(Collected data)
════════════════════
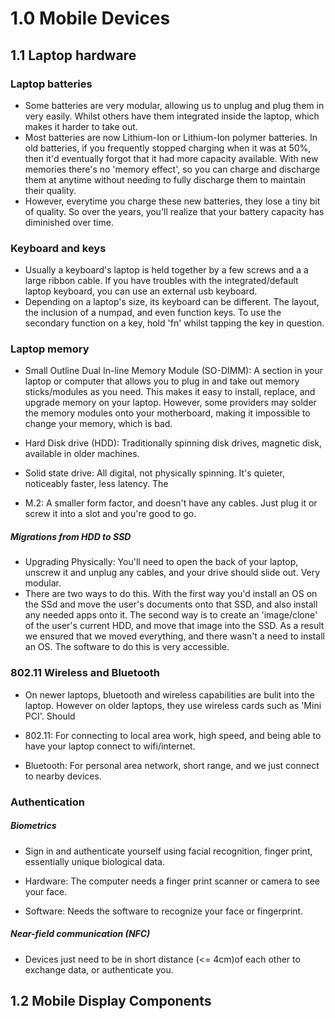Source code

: # 1.0 Mobile Devices

## 1.1 Laptop hardware


### Laptop batteries 
- Some batteries are very modular, allowing us to unplug and plug them in very easily. Whilst others have them integrated inside the laptop, which makes it harder to take out.
- Most batteries are now Lithium-Ion or Lithium-Ion polymer batteries. In old batteries, if you frequently stopped charging when it was at 50%, then it'd eventually forgot that it had more capacity available. With new memories there's no 'memory effect', so you can charge and discharge them at anytime without needing to fully discharge them to maintain their quality. 
- However, everytime you charge these new batteries, they lose a tiny bit of quality. So over the years, you'll realize that your battery capacity has diminished over time.

### Keyboard and keys
- Usually a keyboard's laptop is held together by a few screws and a a large ribbon cable. If you have troubles with the integrated/default laptop keyboard, you can use an external usb keyboard. 
- Depending on a laptop's size, its keyboard can be different. The layout, the inclusion of a numpad, and even function keys. To use the secondary function on a key, hold 'fn' whilst tapping the key in question.



### Laptop memory
- Small Outline Dual In-line Memory Module (SO-DIMM): A section in your laptop or computer that allows you to plug in and take out memory sticks/modules as you need. This makes it easy to install, replace, and upgrade memory on your laptop. However, some providers may solder the memory modules onto your motherboard, making it impossible to change your memory, which is bad. 

- Hard Disk drive (HDD): Traditionally spinning disk drives, magnetic disk, available in older machines.
- Solid state drive: All digital, not physically spinning. It's quieter, noticeably faster, less latency. The 
- M.2:  A smaller form factor, and doesn't have any cables. Just plug it or screw it into a slot and you're good to go.

##### Migrations from HDD to SSD
- Upgrading Physically: You'll need to open the back of your laptop, unscrew it and unplug any cables, and your drive should slide out. Very modular. 
- There are two ways to do this. With the first way you'd install an OS on the SSd and move the user's documents onto that SSD, and also install any needed apps onto it. The second way is to create an 'image/clone' of the user's current HDD, and move that image into the SSD. As a result we ensured that we moved everything, and there wasn't a need to install an OS. The software to do this is very accessible.

### 802.11 Wireless and Bluetooth
- On newer laptops, bluetooth and wireless capabilities are bulit into the laptop. However on older laptops, they use wireless cards such as 'Mini PCI'. Should  

- 802.11: For connecting to local area work, high speed, and being able to have your laptop connect to wifi/internet.
- Bluetooth: For personal area network, short range, and we just connect to nearby devices.

### Authentication

##### Biometrics
- Sign in and authenticate yourself using facial recognition, finger print, essentially unique biological data.

- Hardware: The computer needs a finger print scanner or camera to see your face.
- Software: Needs the software to recognize your face or fingerprint.

##### Near-field communication (NFC)
- Devices just need to be in short distance (<= 4cm)of each other to exchange data, or authenticate you.


## 1.2 Mobile Display Components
════════════════════
ABOUT THIS TASK - An exact copy of the lines above, from the one containing "- Most batteries" down to the one containing "### Keyboard and keys" and including both, is the whole answer; retype it and nothing else.

RESPONSE TO THIS EXERCISE -
- Most batteries are now Lithium-Ion or Lithium-Ion polymer batteries. In old batteries, if you frequently stopped charging when it was at 50%, then it'd eventually forgot that it had more capacity available. With new memories there's no 'memory effect', so you can charge and discharge them at anytime without needing to fully discharge them to maintain their quality. 
- However, everytime you charge these new batteries, they lose a tiny bit of quality. So over the years, you'll realize that your battery capacity has diminished over time.

### Keyboard and keys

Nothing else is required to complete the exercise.